Although Amazon S3 can generate a lot of logs and it makes sense to have an ETL process to parse, combine and put the logs into Parquet or ORC format for better query performance, there is still an easy way to analyze logs using a Hive table created just on top of the raw S3 log directory.

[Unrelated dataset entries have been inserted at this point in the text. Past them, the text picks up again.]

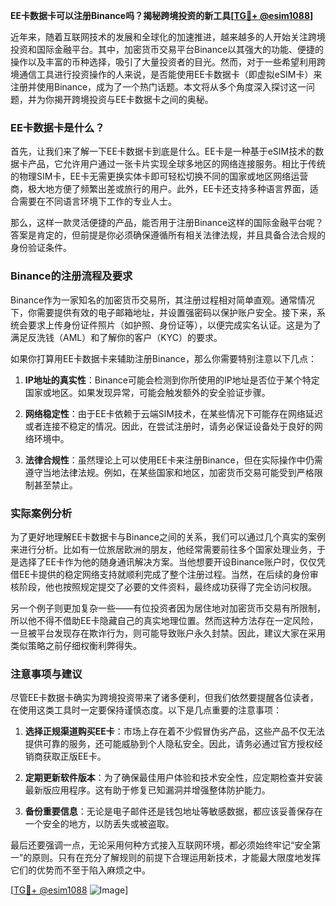 **EE卡数据卡可以注册Binance吗？揭秘跨境投资的新工具[[TG💪+ @esim1088](https://t.me/s/esim1088)]**

近年来，随着互联网技术的发展和全球化的加速推进，越来越多的人开始关注跨境投资和国际金融平台。其中，加密货币交易平台Binance以其强大的功能、便捷的操作以及丰富的币种选择，吸引了大量投资者的目光。然而，对于一些希望利用跨境通信工具进行投资操作的人来说，是否能使用EE卡数据卡（即虚拟eSIM卡）来注册并使用Binance，成为了一个热门话题。本文将从多个角度深入探讨这一问题，并为你揭开跨境投资与EE卡数据卡之间的奥秘。

### EE卡数据卡是什么？

首先，让我们来了解一下EE卡数据卡到底是什么。EE卡是一种基于eSIM技术的数据卡产品，它允许用户通过一张卡片实现全球多地区的网络连接服务。相比于传统的物理SIM卡，EE卡无需更换实体卡即可轻松切换不同的国家或地区网络运营商，极大地方便了频繁出差或旅行的用户。此外，EE卡还支持多种语言界面，适合需要在不同语言环境下工作的专业人士。

那么，这样一款灵活便捷的产品，能否用于注册Binance这样的国际金融平台呢？答案是肯定的，但前提是你必须确保遵循所有相关法律法规，并且具备合法合规的身份验证条件。

### Binance的注册流程及要求

Binance作为一家知名的加密货币交易所，其注册过程相对简单直观。通常情况下，你需要提供有效的电子邮箱地址，并设置强密码以保护账户安全。接下来，系统会要求上传身份证件照片（如护照、身份证等），以便完成实名认证。这是为了满足反洗钱（AML）和了解你的客户（KYC）的要求。

如果你打算用EE卡数据卡来辅助注册Binance，那么你需要特别注意以下几点：

1. **IP地址的真实性**：Binance可能会检测到你所使用的IP地址是否位于某个特定国家或地区。如果发现异常，可能会触发额外的安全验证步骤。
   
2. **网络稳定性**：由于EE卡依赖于云端SIM技术，在某些情况下可能存在网络延迟或者连接不稳定的情况。因此，在尝试注册时，请务必保证设备处于良好的网络环境中。

3. **法律合规性**：虽然理论上可以使用EE卡来注册Binance，但在实际操作中仍需遵守当地法律法规。例如，在某些国家和地区，加密货币交易可能受到严格限制甚至禁止。

### 实际案例分析

为了更好地理解EE卡数据卡与Binance之间的关系，我们可以通过几个真实的案例来进行分析。比如有一位旅居欧洲的朋友，他经常需要前往多个国家处理业务，于是选择了EE卡作为他的随身通讯解决方案。当他想要开设Binance账户时，仅仅凭借EE卡提供的稳定网络支持就顺利完成了整个注册过程。当然，在后续的身份审核阶段，他也按照规定提交了必要的文件资料，最终成功获得了完全访问权限。

另一个例子则更加复杂一些——有位投资者因为居住地对加密货币交易有所限制，所以他不得不借助EE卡隐藏自己的真实地理位置。然而这种方法存在一定风险，一旦被平台发现存在欺诈行为，则可能导致账户永久封禁。因此，建议大家在采用类似策略之前仔细权衡利弊得失。

### 注意事项与建议

尽管EE卡数据卡确实为跨境投资带来了诸多便利，但我们依然要提醒各位读者，在使用这类工具时一定要保持谨慎态度。以下是几点重要的注意事项：

1. **选择正规渠道购买EE卡**：市场上存在着不少假冒伪劣产品，这些产品不仅无法提供可靠的服务，还可能威胁到个人隐私安全。因此，请务必通过官方授权经销商获取正版EE卡。

2. **定期更新软件版本**：为了确保最佳用户体验和技术安全性，应定期检查并安装最新版应用程序。这有助于修复已知漏洞并增强整体防护能力。

3. **备份重要信息**：无论是电子邮件还是钱包地址等敏感数据，都应该妥善保存在一个安全的地方，以防丢失或被盗取。

最后还要强调一点，无论采用何种方式接入互联网环境，都必须始终牢记“安全第一”的原则。只有在充分了解规则的前提下合理运用新技术，才能最大限度地发挥它们的优势而不至于陷入麻烦之中。

[[TG💪+ @esim1088](https://t.me/s/esim1088) ![Image](https://i.postimg.cc/4NQfJmqS/Snipaste-2025-05-13-00-14-12.png)] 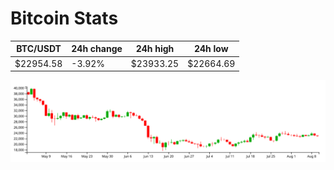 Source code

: # Bitcoin Stats

BTC/USDT|24h change|24h high|24h low|
|---|---|---|---|
|$22954.58|-3.92%|$23933.25|$22664.69|

<img src="./chart.svg">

Here is the DDL I use for Hive table:
CREATE EXTERNAL TABLE s3_access_logs ( bucket_owner STRING, bucket STRING, request_datetime STRING, remote_ip STRING, requester STRING, request_id STRING, operation STRING, key STRING, request_URI STRING, http_status STRING, error_code STRING, bytes_sent BIGINT, object_size BIGINT, total_time STRING, turnaround_time STRING, referrer STRING, user_agent STRING, version_id STRING, host_id STRING, sigv STRING, cipher_suite STRING, auth_type STRING, endpoint STRING, tls_version STRING ) ROW FORMAT SERDE 'org.apache.hadoop.hive.serde2.RegexSerDe' WITH SERDEPROPERTIES ( 'serialization.format' = '1', 'input.regex' = '([^ ]*) ([^ ]*) \\[(.*?)\\] ([^ ]*) ([^ ]*) ([^ ]*) ([^ ]*) ([^ ]*) (-|\\\".*?\\\") (-|[0-9]*) ([^ ]*) ([^ ]*) ([^ ]*) ([^ ]*) ([^ ]*) ([^ ]*) (-|\"[^\"]*\") ([^ ]*)(?: ([^ ]*) ([^ ]*) ([^ ]*) ([^ ]*) ([^ ]*) ([^ ]*))?.*$') LOCATION 's3://cloudsqale/s3_access_logs';
Just set your LOCATION for the S3 access logs you want to query.